On an industrial estate in London we joined other lost-looking venture capital investors, representatives from defence primes, friends of the team, and supporters of this new startup as we found our way to a door nestled in amongst the usual edge-of-London machine shops and storage units. Inside was a large, clean room with a futuristic metal and glass tooling machine. This is the new home of Isembard, the first of what they plan to be many such small manufacturing factories.
Rory Rose, one of the Isembard team, explained how around Europe there are lots of these small factories. They often struggle with infrequent order cycles, and many of the large customers face inconsistent manufacturing quality when they produce components across different factories.

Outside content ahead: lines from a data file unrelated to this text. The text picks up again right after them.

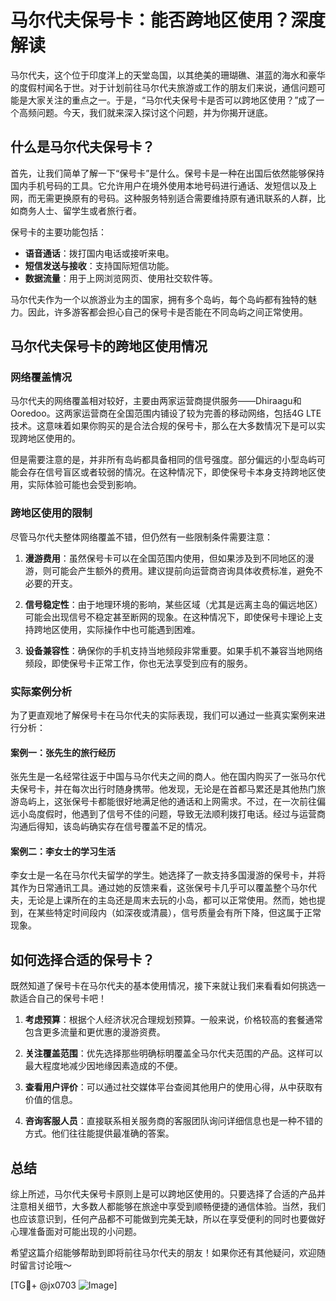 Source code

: # 马尔代夫保号卡：能否跨地区使用？深度解读

马尔代夫，这个位于印度洋上的天堂岛国，以其绝美的珊瑚礁、湛蓝的海水和豪华的度假村闻名于世。对于计划前往马尔代夫旅游或工作的朋友们来说，通信问题可能是大家关注的重点之一。于是，“马尔代夫保号卡是否可以跨地区使用？”成了一个高频问题。今天，我们就来深入探讨这个问题，并为你揭开谜底。

## 什么是马尔代夫保号卡？

首先，让我们简单了解一下“保号卡”是什么。保号卡是一种在出国后依然能够保持国内手机号码的工具。它允许用户在境外使用本地号码进行通话、发短信以及上网，而无需更换原有的号码。这种服务特别适合需要维持原有通讯联系的人群，比如商务人士、留学生或者旅行者。

保号卡的主要功能包括：
- **语音通话**：拨打国内电话或接听来电。
- **短信发送与接收**：支持国际短信功能。
- **数据流量**：用于上网浏览网页、使用社交软件等。

马尔代夫作为一个以旅游业为主的国家，拥有多个岛屿，每个岛屿都有独特的魅力。因此，许多游客都会担心自己的保号卡是否能在不同岛屿之间正常使用。

## 马尔代夫保号卡的跨地区使用情况

### 网络覆盖情况

马尔代夫的网络覆盖相对较好，主要由两家运营商提供服务——Dhiraagu和Ooredoo。这两家运营商在全国范围内铺设了较为完善的移动网络，包括4G LTE技术。这意味着如果你购买的是合法合规的保号卡，那么在大多数情况下是可以实现跨地区使用的。

但是需要注意的是，并非所有岛屿都具备相同的信号强度。部分偏远的小型岛屿可能会存在信号盲区或者较弱的情况。在这种情况下，即使保号卡本身支持跨地区使用，实际体验可能也会受到影响。

### 跨地区使用的限制

尽管马尔代夫整体网络覆盖不错，但仍然有一些限制条件需要注意：

1. **漫游费用**：虽然保号卡可以在全国范围内使用，但如果涉及到不同地区的漫游，则可能会产生额外的费用。建议提前向运营商咨询具体收费标准，避免不必要的开支。
   
2. **信号稳定性**：由于地理环境的影响，某些区域（尤其是远离主岛的偏远地区）可能会出现信号不稳定甚至断网的现象。在这种情况下，即使保号卡理论上支持跨地区使用，实际操作中也可能遇到困难。

3. **设备兼容性**：确保你的手机支持当地频段非常重要。如果手机不兼容当地网络频段，即使保号卡正常工作，你也无法享受到应有的服务。

### 实际案例分析

为了更直观地了解保号卡在马尔代夫的实际表现，我们可以通过一些真实案例来进行分析：

#### 案例一：张先生的旅行经历
张先生是一名经常往返于中国与马尔代夫之间的商人。他在国内购买了一张马尔代夫保号卡，并在每次出行时随身携带。他发现，无论是在首都马累还是其他热门旅游岛屿上，这张保号卡都能很好地满足他的通话和上网需求。不过，在一次前往偏远小岛度假时，他遇到了信号不佳的问题，导致无法顺利拨打电话。经过与运营商沟通后得知，该岛屿确实存在信号覆盖不足的情况。

#### 案例二：李女士的学习生活
李女士是一名在马尔代夫留学的学生。她选择了一款支持多国漫游的保号卡，并将其作为日常通讯工具。通过她的反馈来看，这张保号卡几乎可以覆盖整个马尔代夫，无论是上课所在的主岛还是周末去玩的小岛，都可以正常使用。然而，她也提到，在某些特定时间段内（如深夜或清晨），信号质量会有所下降，但这属于正常现象。

## 如何选择合适的保号卡？

既然知道了保号卡在马尔代夫的基本使用情况，接下来就让我们来看看如何挑选一款适合自己的保号卡吧！

1. **考虑预算**：根据个人经济状况合理规划预算。一般来说，价格较高的套餐通常包含更多流量和更优惠的漫游资费。
   
2. **关注覆盖范围**：优先选择那些明确标明覆盖全马尔代夫范围的产品。这样可以最大程度地减少因地缘因素造成的不便。

3. **查看用户评价**：可以通过社交媒体平台查阅其他用户的使用心得，从中获取有价值的信息。

4. **咨询客服人员**：直接联系相关服务商的客服团队询问详细信息也是一种不错的方式。他们往往能提供最准确的答案。

## 总结

综上所述，马尔代夫保号卡原则上是可以跨地区使用的。只要选择了合适的产品并注意相关细节，大多数人都能够在旅途中享受到顺畅便捷的通信体验。当然，我们也应该意识到，任何产品都不可能做到完美无缺，所以在享受便利的同时也要做好心理准备面对可能出现的小问题。

希望这篇介绍能够帮助到即将前往马尔代夫的朋友！如果你还有其他疑问，欢迎随时留言讨论哦～

[TG💪+ @jx0703 ![Image](https://github.com/user-attachments/assets/dbca1d08-cadb-493c-b0ec-ad6f7a83f270)]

Isembard are setting out to solve this by scaling their innovative factory so that smaller local industrial businesses can become part of a connected manufacturing ecosystem. With consistent hardware linked by Isembard’s software, large orders can be distributed across networks of small factories to keep industrial SMEs in business, also creating a more resilient industrial base. A focus on dual-use and defence means that critical orders can be sent to networks of factories to build components quickly when needed. Having these factories scattered around Europe also means manufacturing of security-critical components can be surged, or targeted in a geography.
The company has developed Mason, their proprietary software, to manage any single factory, and the whole network. The high-precision five-axis tooling machine attendees saw hum into action is expensive, but Mason helps ensure the machines have less downtime to increase their output. This changes the economics of these small factories so they can be more productive and profitable.
The team state that they are ‘founding Europe’s software-first manufacturing super prime for critical industries. Our mission is to forge industrial acceleration.’
In a speech at the launch, Isembard Founder and CEO Alexander Fitzgerald told the crowd:
"Software and intelligence will upend the very fabric of traditional white collar work. Nations that lack the productive base to buttress this revolution will fail. And the supply chains of the West are crumbling. For too long, manufacturing has been seen as something done by others, somewhere far off, for our benefit. That mindset must change, for if we do not find a way, no one will.”
We look forward to seeing Isembard grow, here in the UK and out into Europe, creating the resilient industrial base we need both to grow our economies and to support our defence and security.